-- THE DATA follows --

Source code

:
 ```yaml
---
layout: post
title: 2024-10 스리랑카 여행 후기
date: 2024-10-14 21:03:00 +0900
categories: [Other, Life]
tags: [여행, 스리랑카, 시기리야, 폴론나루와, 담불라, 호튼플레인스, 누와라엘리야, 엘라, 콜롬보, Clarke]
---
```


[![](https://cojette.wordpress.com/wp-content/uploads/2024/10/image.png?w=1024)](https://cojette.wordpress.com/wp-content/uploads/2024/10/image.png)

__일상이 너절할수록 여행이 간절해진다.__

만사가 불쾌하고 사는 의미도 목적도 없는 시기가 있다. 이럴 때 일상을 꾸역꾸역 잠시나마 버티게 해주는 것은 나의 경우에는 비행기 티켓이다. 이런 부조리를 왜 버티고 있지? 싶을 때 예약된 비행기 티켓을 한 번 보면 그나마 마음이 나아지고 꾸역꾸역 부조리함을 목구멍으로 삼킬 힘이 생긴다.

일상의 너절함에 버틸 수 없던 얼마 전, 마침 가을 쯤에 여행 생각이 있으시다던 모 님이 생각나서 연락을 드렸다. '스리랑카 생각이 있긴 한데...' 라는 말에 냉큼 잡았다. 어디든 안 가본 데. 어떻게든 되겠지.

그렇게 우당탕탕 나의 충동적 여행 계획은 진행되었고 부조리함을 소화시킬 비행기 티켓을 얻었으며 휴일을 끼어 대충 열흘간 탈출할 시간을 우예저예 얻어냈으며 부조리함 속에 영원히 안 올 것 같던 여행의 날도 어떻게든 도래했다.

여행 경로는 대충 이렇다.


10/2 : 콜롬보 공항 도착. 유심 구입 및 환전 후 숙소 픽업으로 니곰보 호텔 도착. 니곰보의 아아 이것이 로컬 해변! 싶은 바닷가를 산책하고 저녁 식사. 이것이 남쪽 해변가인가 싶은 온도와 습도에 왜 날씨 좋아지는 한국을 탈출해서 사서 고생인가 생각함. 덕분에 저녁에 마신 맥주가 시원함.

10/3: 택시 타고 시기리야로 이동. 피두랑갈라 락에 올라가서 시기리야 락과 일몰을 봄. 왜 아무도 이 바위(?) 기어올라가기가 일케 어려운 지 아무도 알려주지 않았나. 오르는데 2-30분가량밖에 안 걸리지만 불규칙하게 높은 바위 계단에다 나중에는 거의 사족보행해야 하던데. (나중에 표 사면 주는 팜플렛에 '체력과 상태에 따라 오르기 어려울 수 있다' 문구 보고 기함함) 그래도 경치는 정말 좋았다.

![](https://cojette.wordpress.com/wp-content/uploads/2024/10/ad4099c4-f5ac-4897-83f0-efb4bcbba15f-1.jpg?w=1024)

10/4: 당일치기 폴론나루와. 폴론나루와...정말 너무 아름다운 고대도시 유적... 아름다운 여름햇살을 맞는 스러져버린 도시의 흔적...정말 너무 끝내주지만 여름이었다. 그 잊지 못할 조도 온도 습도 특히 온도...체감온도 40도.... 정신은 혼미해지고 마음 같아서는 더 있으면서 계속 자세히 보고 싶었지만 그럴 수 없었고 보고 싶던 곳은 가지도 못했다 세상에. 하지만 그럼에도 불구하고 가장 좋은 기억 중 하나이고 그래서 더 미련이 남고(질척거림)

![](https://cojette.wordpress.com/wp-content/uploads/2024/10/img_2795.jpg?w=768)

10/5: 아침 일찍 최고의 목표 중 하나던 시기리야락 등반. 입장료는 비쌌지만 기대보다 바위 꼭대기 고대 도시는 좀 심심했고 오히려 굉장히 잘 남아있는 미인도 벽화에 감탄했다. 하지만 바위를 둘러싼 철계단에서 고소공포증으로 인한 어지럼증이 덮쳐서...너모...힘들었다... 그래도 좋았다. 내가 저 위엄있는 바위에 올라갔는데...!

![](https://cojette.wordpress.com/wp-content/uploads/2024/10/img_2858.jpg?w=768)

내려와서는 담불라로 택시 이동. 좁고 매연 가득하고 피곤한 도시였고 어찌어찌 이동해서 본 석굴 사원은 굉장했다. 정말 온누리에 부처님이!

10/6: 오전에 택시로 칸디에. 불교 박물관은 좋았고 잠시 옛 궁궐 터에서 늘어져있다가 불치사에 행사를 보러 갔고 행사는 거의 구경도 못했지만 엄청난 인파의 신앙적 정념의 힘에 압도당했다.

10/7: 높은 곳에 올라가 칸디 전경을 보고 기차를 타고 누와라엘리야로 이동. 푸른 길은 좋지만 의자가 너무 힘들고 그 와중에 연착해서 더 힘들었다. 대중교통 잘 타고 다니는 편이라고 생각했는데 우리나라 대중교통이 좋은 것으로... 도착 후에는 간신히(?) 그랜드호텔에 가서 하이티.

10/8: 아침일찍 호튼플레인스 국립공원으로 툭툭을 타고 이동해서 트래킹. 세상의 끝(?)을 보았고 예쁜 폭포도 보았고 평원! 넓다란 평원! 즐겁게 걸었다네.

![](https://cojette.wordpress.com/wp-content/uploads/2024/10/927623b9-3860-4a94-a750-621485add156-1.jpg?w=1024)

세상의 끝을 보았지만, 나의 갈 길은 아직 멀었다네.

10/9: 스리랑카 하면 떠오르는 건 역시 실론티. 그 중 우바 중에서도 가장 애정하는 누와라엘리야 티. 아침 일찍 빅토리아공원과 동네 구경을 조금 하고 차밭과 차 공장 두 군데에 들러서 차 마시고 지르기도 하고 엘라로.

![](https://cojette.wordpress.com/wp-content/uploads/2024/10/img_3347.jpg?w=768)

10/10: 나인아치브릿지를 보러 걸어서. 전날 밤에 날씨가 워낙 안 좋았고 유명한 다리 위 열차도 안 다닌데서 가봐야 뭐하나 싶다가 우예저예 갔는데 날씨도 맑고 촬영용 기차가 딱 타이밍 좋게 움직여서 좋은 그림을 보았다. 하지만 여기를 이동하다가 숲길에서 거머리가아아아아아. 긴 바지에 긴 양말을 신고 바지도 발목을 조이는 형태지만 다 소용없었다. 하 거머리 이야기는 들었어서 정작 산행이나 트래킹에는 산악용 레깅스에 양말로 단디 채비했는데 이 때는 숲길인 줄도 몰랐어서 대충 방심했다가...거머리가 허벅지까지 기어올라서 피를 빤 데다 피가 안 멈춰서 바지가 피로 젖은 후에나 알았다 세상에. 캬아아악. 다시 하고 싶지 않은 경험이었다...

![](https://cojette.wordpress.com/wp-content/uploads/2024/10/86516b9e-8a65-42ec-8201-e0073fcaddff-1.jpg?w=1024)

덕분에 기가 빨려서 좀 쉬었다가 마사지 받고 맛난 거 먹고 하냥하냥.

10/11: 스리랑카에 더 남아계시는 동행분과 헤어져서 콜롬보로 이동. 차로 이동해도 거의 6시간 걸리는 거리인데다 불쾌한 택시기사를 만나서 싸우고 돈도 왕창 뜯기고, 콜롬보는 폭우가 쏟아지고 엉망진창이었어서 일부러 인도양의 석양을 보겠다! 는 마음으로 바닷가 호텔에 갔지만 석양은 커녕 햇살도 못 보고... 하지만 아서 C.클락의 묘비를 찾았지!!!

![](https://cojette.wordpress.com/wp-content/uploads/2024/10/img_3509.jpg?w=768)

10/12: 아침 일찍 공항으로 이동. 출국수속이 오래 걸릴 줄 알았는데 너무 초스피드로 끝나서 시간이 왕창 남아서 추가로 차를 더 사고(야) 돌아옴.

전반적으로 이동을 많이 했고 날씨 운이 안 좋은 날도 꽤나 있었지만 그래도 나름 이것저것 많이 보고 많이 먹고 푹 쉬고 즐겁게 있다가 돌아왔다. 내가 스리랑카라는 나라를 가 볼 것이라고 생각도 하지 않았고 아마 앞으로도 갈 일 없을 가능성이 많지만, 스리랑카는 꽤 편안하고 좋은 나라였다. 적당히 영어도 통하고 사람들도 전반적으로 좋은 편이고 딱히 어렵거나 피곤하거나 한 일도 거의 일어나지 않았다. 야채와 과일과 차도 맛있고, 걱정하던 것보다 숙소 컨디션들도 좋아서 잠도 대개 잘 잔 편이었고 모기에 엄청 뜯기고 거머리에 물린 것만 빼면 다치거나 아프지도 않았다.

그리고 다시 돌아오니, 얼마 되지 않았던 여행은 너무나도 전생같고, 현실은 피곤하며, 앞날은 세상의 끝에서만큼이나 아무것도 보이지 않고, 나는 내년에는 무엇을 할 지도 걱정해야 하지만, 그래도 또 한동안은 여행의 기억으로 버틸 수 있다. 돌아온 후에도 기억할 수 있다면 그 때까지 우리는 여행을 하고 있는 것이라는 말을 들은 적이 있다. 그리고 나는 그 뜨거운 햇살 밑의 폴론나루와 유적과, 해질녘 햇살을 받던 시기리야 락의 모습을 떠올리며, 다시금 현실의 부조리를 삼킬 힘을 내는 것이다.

-- THE DATA concluded --

TASK TO COMPLETE: Up to and including the line that contains "10/3: 택시 타고", output the records above exactly, beginning with their first line.

EXERCISE SOLUTION:
Source code

:
 ```yaml
---
layout: post
title: 2024-10 스리랑카 여행 후기
date: 2024-10-14 21:03:00 +0900
categories: [Other, Life]
tags: [여행, 스리랑카, 시기리야, 폴론나루와, 담불라, 호튼플레인스, 누와라엘리야, 엘라, 콜롬보, Clarke]
---
```


[![](https://cojette.wordpress.com/wp-content/uploads/2024/10/image.png?w=1024)](https://cojette.wordpress.com/wp-content/uploads/2024/10/image.png)

__일상이 너절할수록 여행이 간절해진다.__

만사가 불쾌하고 사는 의미도 목적도 없는 시기가 있다. 이럴 때 일상을 꾸역꾸역 잠시나마 버티게 해주는 것은 나의 경우에는 비행기 티켓이다. 이런 부조리를 왜 버티고 있지? 싶을 때 예약된 비행기 티켓을 한 번 보면 그나마 마음이 나아지고 꾸역꾸역 부조리함을 목구멍으로 삼킬 힘이 생긴다.

일상의 너절함에 버틸 수 없던 얼마 전, 마침 가을 쯤에 여행 생각이 있으시다던 모 님이 생각나서 연락을 드렸다. '스리랑카 생각이 있긴 한데...' 라는 말에 냉큼 잡았다. 어디든 안 가본 데. 어떻게든 되겠지.

그렇게 우당탕탕 나의 충동적 여행 계획은 진행되었고 부조리함을 소화시킬 비행기 티켓을 얻었으며 휴일을 끼어 대충 열흘간 탈출할 시간을 우예저예 얻어냈으며 부조리함 속에 영원히 안 올 것 같던 여행의 날도 어떻게든 도래했다.

여행 경로는 대충 이렇다.


10/2 : 콜롬보 공항 도착. 유심 구입 및 환전 후 숙소 픽업으로 니곰보 호텔 도착. 니곰보의 아아 이것이 로컬 해변! 싶은 바닷가를 산책하고 저녁 식사. 이것이 남쪽 해변가인가 싶은 온도와 습도에 왜 날씨 좋아지는 한국을 탈출해서 사서 고생인가 생각함. 덕분에 저녁에 마신 맥주가 시원함.

10/3: 택시 타고 시기리야로 이동. 피두랑갈라 락에 올라가서 시기리야 락과 일몰을 봄. 왜 아무도 이 바위(?) 기어올라가기가 일케 어려운 지 아무도 알려주지 않았나. 오르는데 2-30분가량밖에 안 걸리지만 불규칙하게 높은 바위 계단에다 나중에는 거의 사족보행해야 하던데. (나중에 표 사면 주는 팜플렛에 '체력과 상태에 따라 오르기 어려울 수 있다' 문구 보고 기함함) 그래도 경치는 정말 좋았다.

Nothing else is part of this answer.